> **TASK BRIEF**
Within the data below, state how many lines contain the string "CMDB". Provide the number only.

> **Stored data entries**
______________________________
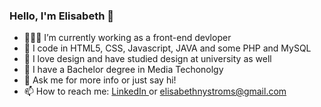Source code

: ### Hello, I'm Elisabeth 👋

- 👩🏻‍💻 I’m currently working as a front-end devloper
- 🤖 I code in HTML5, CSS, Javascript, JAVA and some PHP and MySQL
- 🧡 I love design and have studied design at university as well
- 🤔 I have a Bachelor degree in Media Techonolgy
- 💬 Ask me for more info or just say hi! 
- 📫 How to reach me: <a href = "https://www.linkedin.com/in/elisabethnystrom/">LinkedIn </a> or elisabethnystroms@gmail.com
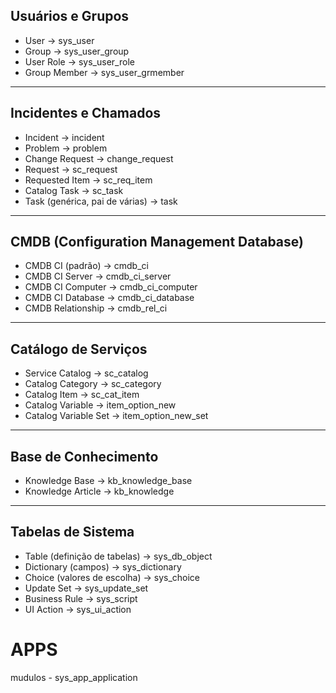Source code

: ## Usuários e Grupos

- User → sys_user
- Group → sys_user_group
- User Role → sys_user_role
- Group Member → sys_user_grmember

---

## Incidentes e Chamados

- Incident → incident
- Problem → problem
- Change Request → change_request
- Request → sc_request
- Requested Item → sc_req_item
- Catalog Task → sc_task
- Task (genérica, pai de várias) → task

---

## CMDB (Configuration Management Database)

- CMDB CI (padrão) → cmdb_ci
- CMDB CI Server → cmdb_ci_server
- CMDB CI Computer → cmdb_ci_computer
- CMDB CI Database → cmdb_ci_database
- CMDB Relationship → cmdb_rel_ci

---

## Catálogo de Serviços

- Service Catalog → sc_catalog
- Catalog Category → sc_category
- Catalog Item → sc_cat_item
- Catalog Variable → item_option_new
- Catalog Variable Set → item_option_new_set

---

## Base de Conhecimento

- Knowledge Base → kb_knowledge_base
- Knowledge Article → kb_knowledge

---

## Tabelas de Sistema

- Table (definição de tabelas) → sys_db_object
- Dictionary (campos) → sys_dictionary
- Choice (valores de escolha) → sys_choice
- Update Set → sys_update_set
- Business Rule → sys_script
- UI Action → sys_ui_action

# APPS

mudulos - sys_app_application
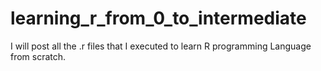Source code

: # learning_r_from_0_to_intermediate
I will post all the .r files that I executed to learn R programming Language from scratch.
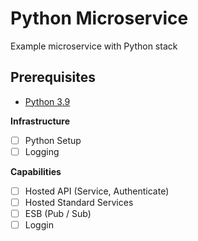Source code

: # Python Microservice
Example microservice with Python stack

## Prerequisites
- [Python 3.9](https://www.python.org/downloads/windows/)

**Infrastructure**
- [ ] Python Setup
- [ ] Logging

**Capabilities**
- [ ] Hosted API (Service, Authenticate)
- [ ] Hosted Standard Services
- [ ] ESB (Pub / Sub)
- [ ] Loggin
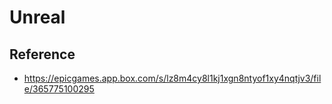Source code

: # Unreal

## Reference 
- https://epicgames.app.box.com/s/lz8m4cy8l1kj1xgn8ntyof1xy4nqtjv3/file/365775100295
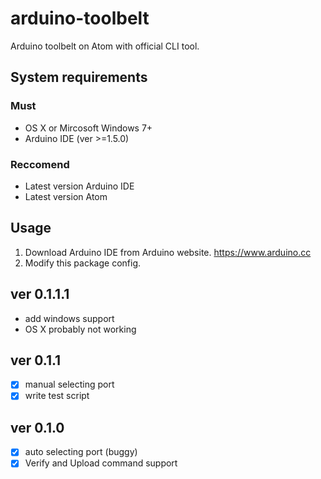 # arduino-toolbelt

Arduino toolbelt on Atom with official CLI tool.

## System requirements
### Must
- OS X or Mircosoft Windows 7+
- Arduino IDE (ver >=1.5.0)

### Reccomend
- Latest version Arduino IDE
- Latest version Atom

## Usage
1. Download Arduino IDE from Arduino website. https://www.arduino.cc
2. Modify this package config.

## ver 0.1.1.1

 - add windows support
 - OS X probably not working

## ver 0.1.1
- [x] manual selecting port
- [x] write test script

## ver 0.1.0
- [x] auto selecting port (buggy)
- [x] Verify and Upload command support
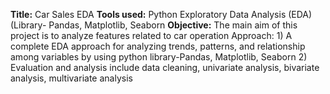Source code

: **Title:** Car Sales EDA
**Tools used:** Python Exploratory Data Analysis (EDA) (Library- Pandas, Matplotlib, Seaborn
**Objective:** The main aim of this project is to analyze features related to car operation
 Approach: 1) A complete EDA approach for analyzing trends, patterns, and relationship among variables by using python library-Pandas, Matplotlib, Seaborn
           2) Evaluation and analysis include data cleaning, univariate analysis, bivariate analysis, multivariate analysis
______________________________
> **SOLUTION BELOW**
6